Our Callback Function then starts a timer that expires in 20 seconds…
// When we have joined the LoRaWAN network,
// start a 20-second timer
if (ret == LMH_SUCCESS) {
delay(1000);
TimerSetValue(&appTimer, LORAWAN_APP_INTERVAL);
TimerStart(&appTimer);
}
}
We’ll learn more about the timer in a while. (Hint: It triggers the sending of a LoRaWAN Data Packet)
We have another Callback Function that’s called when our Join Request is rejected by WisGate: main.cpp
// LoRa function for handling OTAA join failed
static void lorawan_join_failed_handler(void) {
// If we can't join the LoRaWAN network, show the error
Serial.println("OTAA join failed!");
}
The LoRaWAN Gateway (WisGate) rejects our Join Request if the Device EUI and/or Application Key are incorrect.
In case you’re curious: WisBlock transmits this LoRaWAN Packet to WisGate when requesting to join the LoRaWAN network…

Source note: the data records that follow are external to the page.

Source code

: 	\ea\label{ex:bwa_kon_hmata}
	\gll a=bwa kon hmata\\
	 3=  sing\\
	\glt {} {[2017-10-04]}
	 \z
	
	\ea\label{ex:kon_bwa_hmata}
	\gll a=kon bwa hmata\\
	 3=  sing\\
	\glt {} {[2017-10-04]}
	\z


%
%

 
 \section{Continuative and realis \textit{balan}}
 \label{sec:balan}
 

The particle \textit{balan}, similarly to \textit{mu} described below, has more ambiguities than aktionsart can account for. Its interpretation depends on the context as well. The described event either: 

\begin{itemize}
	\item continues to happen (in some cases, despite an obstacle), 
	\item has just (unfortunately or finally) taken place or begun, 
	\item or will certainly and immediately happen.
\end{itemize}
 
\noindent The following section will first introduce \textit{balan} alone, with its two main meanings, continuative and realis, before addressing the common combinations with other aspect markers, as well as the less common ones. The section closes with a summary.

We’ll learn about the Nonce and the Message Integrity Code later.
Now that we’ve joined the LoRaWAN Network, let’s send a LoRaWAN Data Packet to WisGate!
Remember that when our Join Request succeeds, it starts a 20-second timer.
Here’s what happens 20 seconds later: main.cpp
// Function for handling timeout event
void tx_lora_periodic_handler(void) {
// When the 20-second timer has expired,
// send a LoRaWAN Packet and restart the timer
TimerSetValue(&appTimer, LORAWAN_APP_INTERVAL);
TimerStart(&appTimer);
send_lora_frame();
}
We restart the 20-second timer and call send_lora_frame to send a LoRaWAN Data Packet to WisGate.
send_lora_frame is defined in main.cpp
// This is called when the 20-second timer expires.
// We send a LoRaWAN Data Packet.
void send_lora_frame(void) {
if (lmh_join_status_get() != LMH_SET) {
// Not joined, try again later
return;
}
First we verify that we have joined the LoRaWAN Network. (Because WisGate won’t process our data packet unless we’re in the network)
Then we set the packet port and populate the packet with 6 bytes: “Hello!”…
// Copy "Hello!" into the transmit buffer
m_lora_app_data.port = gAppPort; // Set to LORAWAN_APP_PORT
memset(m_lora_app_data.buffer, 0, LORAWAN_APP_DATA_BUFF_SIZE);
memcpy(m_lora_app_data.buffer, "Hello!", 6);
m_lora_app_data.buffsize = 6;
Finally we transmit the data packet to WisGate…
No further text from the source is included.